* **ASSIGNMENT**
Give back exactly the first lines of the entries below, through the line with "In my downtime, I".

* **Stored records**
================
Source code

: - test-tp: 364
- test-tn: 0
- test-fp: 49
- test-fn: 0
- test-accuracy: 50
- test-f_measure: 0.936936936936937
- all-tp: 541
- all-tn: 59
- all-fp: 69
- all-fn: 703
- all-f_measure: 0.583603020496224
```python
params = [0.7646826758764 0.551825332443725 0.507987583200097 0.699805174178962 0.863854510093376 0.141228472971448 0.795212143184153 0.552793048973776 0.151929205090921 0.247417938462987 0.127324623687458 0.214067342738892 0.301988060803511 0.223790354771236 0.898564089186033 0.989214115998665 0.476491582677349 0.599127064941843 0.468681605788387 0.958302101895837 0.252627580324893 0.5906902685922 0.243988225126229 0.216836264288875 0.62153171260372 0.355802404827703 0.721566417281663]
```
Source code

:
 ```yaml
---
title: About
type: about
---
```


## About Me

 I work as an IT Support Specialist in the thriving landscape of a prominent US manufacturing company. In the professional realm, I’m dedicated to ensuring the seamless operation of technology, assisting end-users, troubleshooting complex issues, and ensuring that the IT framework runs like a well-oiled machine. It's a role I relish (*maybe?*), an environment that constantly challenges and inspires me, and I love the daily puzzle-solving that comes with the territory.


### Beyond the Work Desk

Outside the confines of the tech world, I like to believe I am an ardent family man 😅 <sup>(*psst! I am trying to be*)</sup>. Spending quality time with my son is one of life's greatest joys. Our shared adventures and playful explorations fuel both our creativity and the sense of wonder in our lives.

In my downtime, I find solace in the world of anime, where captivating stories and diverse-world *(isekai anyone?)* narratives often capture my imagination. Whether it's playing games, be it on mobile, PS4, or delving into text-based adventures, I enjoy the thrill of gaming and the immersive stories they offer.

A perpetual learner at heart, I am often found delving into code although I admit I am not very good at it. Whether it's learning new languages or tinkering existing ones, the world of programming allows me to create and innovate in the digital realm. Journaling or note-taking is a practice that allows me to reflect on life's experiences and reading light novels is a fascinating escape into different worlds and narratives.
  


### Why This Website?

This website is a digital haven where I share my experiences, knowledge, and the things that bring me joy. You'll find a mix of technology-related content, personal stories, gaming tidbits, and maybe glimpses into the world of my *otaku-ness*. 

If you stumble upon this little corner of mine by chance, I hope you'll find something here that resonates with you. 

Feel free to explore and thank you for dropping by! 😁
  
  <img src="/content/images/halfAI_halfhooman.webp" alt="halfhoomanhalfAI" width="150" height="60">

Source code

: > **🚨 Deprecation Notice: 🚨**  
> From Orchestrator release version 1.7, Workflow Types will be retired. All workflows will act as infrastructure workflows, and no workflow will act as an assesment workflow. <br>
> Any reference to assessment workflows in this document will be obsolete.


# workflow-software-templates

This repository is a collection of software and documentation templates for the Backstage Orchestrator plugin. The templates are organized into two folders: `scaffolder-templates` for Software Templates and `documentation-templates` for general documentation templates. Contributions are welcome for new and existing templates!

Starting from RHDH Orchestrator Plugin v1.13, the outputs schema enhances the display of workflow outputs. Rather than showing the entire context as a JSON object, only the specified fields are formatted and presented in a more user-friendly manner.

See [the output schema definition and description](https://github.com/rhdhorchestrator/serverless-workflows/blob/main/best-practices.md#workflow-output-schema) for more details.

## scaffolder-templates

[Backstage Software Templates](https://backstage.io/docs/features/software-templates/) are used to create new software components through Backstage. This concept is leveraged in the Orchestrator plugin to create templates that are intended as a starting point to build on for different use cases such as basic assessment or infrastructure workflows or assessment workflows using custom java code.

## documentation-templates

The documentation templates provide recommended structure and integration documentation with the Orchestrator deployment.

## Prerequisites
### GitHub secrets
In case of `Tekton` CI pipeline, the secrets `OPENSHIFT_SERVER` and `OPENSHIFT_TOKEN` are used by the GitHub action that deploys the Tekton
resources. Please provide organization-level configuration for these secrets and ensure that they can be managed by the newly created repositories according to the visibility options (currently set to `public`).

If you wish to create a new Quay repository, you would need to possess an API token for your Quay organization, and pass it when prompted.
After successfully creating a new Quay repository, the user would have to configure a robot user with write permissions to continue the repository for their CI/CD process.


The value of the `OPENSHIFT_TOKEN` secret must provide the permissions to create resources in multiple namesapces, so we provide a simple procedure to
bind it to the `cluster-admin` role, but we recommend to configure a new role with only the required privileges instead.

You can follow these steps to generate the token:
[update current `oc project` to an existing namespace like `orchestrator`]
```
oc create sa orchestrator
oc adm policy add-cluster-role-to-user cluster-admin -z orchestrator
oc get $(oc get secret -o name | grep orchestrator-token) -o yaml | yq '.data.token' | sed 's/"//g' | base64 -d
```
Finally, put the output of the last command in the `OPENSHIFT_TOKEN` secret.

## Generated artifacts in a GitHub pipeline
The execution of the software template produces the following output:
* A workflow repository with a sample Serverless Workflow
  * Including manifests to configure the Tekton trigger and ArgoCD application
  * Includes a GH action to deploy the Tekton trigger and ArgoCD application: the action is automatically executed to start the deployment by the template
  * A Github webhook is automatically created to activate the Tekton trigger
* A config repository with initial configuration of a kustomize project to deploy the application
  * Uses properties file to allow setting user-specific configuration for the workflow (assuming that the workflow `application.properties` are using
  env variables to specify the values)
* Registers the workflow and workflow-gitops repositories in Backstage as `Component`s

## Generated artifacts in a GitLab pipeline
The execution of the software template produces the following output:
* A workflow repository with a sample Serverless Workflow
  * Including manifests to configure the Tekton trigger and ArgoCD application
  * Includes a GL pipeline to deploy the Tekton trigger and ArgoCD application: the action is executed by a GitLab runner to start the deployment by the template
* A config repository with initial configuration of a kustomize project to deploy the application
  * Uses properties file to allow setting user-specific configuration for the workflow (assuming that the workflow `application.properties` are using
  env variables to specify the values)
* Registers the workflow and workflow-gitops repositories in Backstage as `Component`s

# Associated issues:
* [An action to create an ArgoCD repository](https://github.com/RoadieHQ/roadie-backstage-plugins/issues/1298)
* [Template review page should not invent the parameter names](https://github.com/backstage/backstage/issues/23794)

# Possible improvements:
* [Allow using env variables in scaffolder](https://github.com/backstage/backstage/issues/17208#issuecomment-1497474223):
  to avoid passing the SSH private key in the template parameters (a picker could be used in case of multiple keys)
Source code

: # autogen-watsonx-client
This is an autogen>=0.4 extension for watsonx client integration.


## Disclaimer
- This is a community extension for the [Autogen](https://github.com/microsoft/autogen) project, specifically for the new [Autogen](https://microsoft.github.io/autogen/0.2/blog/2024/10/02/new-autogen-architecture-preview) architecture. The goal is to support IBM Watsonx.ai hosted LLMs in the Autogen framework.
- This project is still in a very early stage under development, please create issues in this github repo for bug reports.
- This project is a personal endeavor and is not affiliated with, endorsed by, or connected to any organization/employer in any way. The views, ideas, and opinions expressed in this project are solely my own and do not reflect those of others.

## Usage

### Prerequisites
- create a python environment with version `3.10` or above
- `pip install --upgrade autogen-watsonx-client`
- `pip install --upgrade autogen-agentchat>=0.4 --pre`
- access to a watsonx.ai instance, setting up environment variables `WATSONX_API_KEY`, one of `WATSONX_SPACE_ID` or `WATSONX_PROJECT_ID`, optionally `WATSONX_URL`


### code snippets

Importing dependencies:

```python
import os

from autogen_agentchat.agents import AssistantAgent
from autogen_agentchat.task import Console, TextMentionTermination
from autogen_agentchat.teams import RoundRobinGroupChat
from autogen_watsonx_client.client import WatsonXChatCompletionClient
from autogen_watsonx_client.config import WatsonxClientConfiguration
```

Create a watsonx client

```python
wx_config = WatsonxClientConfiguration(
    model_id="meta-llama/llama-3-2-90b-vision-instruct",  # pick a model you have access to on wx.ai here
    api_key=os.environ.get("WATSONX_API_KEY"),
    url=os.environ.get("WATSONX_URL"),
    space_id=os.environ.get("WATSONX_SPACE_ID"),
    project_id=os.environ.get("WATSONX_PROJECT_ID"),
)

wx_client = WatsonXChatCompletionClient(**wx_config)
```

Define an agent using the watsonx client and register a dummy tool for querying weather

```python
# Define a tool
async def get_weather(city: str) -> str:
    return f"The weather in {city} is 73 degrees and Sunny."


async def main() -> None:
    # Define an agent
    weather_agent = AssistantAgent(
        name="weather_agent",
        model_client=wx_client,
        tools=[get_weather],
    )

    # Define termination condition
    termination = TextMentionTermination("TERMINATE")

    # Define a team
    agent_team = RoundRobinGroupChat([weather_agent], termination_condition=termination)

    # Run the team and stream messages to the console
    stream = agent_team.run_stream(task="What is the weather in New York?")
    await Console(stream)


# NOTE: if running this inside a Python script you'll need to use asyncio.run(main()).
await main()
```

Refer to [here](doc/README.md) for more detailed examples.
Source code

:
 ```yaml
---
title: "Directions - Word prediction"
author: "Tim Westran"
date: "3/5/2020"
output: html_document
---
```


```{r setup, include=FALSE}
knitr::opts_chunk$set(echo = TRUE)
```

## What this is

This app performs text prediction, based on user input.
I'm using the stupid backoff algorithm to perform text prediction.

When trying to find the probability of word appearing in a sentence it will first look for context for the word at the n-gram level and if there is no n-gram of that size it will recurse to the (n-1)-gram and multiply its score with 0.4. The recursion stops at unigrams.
================
* **OUTPUT OF THE TASK**
Source code

: - test-tp: 364
- test-tn: 0
- test-fp: 49
- test-fn: 0
- test-accuracy: 50
- test-f_measure: 0.936936936936937
- all-tp: 541
- all-tn: 59
- all-fp: 69
- all-fn: 703
- all-f_measure: 0.583603020496224
```python
params = [0.7646826758764 0.551825332443725 0.507987583200097 0.699805174178962 0.863854510093376 0.141228472971448 0.795212143184153 0.552793048973776 0.151929205090921 0.247417938462987 0.127324623687458 0.214067342738892 0.301988060803511 0.223790354771236 0.898564089186033 0.989214115998665 0.476491582677349 0.599127064941843 0.468681605788387 0.958302101895837 0.252627580324893 0.5906902685922 0.243988225126229 0.216836264288875 0.62153171260372 0.355802404827703 0.721566417281663]
```
Source code

:
 ```yaml
---
title: About
type: about
---
```


## About Me

 I work as an IT Support Specialist in the thriving landscape of a prominent US manufacturing company. In the professional realm, I’m dedicated to ensuring the seamless operation of technology, assisting end-users, troubleshooting complex issues, and ensuring that the IT framework runs like a well-oiled machine. It's a role I relish (*maybe?*), an environment that constantly challenges and inspires me, and I love the daily puzzle-solving that comes with the territory.


### Beyond the Work Desk

Outside the confines of the tech world, I like to believe I am an ardent family man 😅 <sup>(*psst! I am trying to be*)</sup>. Spending quality time with my son is one of life's greatest joys. Our shared adventures and playful explorations fuel both our creativity and the sense of wonder in our lives.

In my downtime, I find solace in the world of anime, where captivating stories and diverse-world *(isekai anyone?)* narratives often capture my imagination. Whether it's playing games, be it on mobile, PS4, or delving into text-based adventures, I enjoy the thrill of gaming and the immersive stories they offer.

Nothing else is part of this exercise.